# Goal of the exercise
What you return must be exactly the lines from the one containing "lossless video editor" through the close of the listing, both included.

# Records provided
□ □ □ □ □ □ □

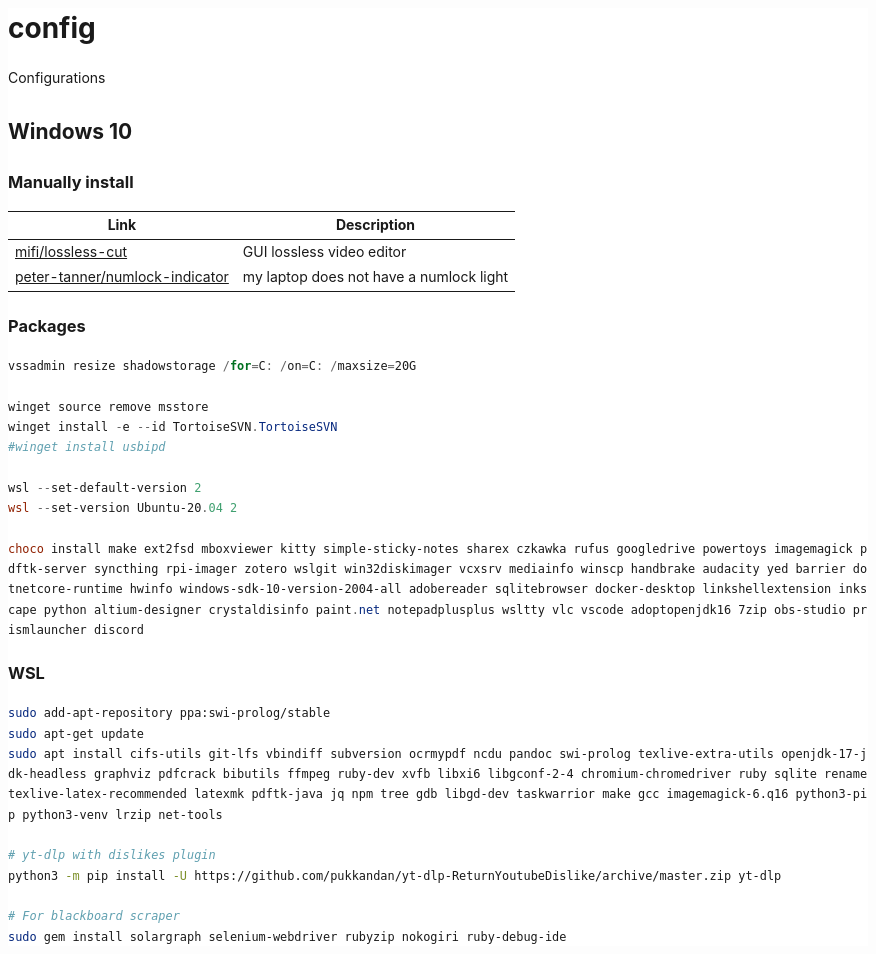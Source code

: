 # config
Configurations

## Windows 10
### Manually install
| Link | Description |
|-|-
|[mifi/lossless-cut](https://github.com/mifi/lossless-cut/releases/latest)| GUI lossless video editor
|[peter-tanner/numlock-indicator](https://github.com/peter-tanner/numlock-indicator)|my laptop does not have a numlock light

### Packages

```powershell
vssadmin resize shadowstorage /for=C: /on=C: /maxsize=20G

winget source remove msstore
winget install -e --id TortoiseSVN.TortoiseSVN
#winget install usbipd

wsl --set-default-version 2
wsl --set-version Ubuntu-20.04 2

choco install make ext2fsd mboxviewer kitty simple-sticky-notes sharex czkawka rufus googledrive powertoys imagemagick pdftk-server syncthing rpi-imager zotero wslgit win32diskimager vcxsrv mediainfo winscp handbrake audacity yed barrier dotnetcore-runtime hwinfo windows-sdk-10-version-2004-all adobereader sqlitebrowser docker-desktop linkshellextension inkscape python altium-designer crystaldisinfo paint.net notepadplusplus wsltty vlc vscode adoptopenjdk16 7zip obs-studio prismlauncher discord
```

### WSL

```bash
sudo add-apt-repository ppa:swi-prolog/stable
sudo apt-get update
sudo apt install cifs-utils git-lfs vbindiff subversion ocrmypdf ncdu pandoc swi-prolog texlive-extra-utils openjdk-17-jdk-headless graphviz pdfcrack bibutils ffmpeg ruby-dev xvfb libxi6 libgconf-2-4 chromium-chromedriver ruby sqlite rename texlive-latex-recommended latexmk pdftk-java jq npm tree gdb libgd-dev taskwarrior make gcc imagemagick-6.q16 python3-pip python3-venv lrzip net-tools

# yt-dlp with dislikes plugin
python3 -m pip install -U https://github.com/pukkandan/yt-dlp-ReturnYoutubeDislike/archive/master.zip yt-dlp

# For blackboard scraper
sudo gem install solargraph selenium-webdriver rubyzip nokogiri ruby-debug-ide
```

□ □ □ □ □ □ □

# Exercise response
|[mifi/lossless-cut](https://github.com/mifi/lossless-cut/releases/latest)| GUI lossless video editor
|[peter-tanner/numlock-indicator](https://github.com/peter-tanner/numlock-indicator)|my laptop does not have a numlock light

### Packages

```powershell
vssadmin resize shadowstorage /for=C: /on=C: /maxsize=20G

winget source remove msstore
winget install -e --id TortoiseSVN.TortoiseSVN
#winget install usbipd

wsl --set-default-version 2
wsl --set-version Ubuntu-20.04 2

choco install make ext2fsd mboxviewer kitty simple-sticky-notes sharex czkawka rufus googledrive powertoys imagemagick pdftk-server syncthing rpi-imager zotero wslgit win32diskimager vcxsrv mediainfo winscp handbrake audacity yed barrier dotnetcore-runtime hwinfo windows-sdk-10-version-2004-all adobereader sqlitebrowser docker-desktop linkshellextension inkscape python altium-designer crystaldisinfo paint.net notepadplusplus wsltty vlc vscode adoptopenjdk16 7zip obs-studio prismlauncher discord
```

### WSL

```bash
sudo add-apt-repository ppa:swi-prolog/stable
sudo apt-get update
sudo apt install cifs-utils git-lfs vbindiff subversion ocrmypdf ncdu pandoc swi-prolog texlive-extra-utils openjdk-17-jdk-headless graphviz pdfcrack bibutils ffmpeg ruby-dev xvfb libxi6 libgconf-2-4 chromium-chromedriver ruby sqlite rename texlive-latex-recommended latexmk pdftk-java jq npm tree gdb libgd-dev taskwarrior make gcc imagemagick-6.q16 python3-pip python3-venv lrzip net-tools

# yt-dlp with dislikes plugin
python3 -m pip install -U https://github.com/pukkandan/yt-dlp-ReturnYoutubeDislike/archive/master.zip yt-dlp

# For blackboard scraper
sudo gem install solargraph selenium-webdriver rubyzip nokogiri ruby-debug-ide
```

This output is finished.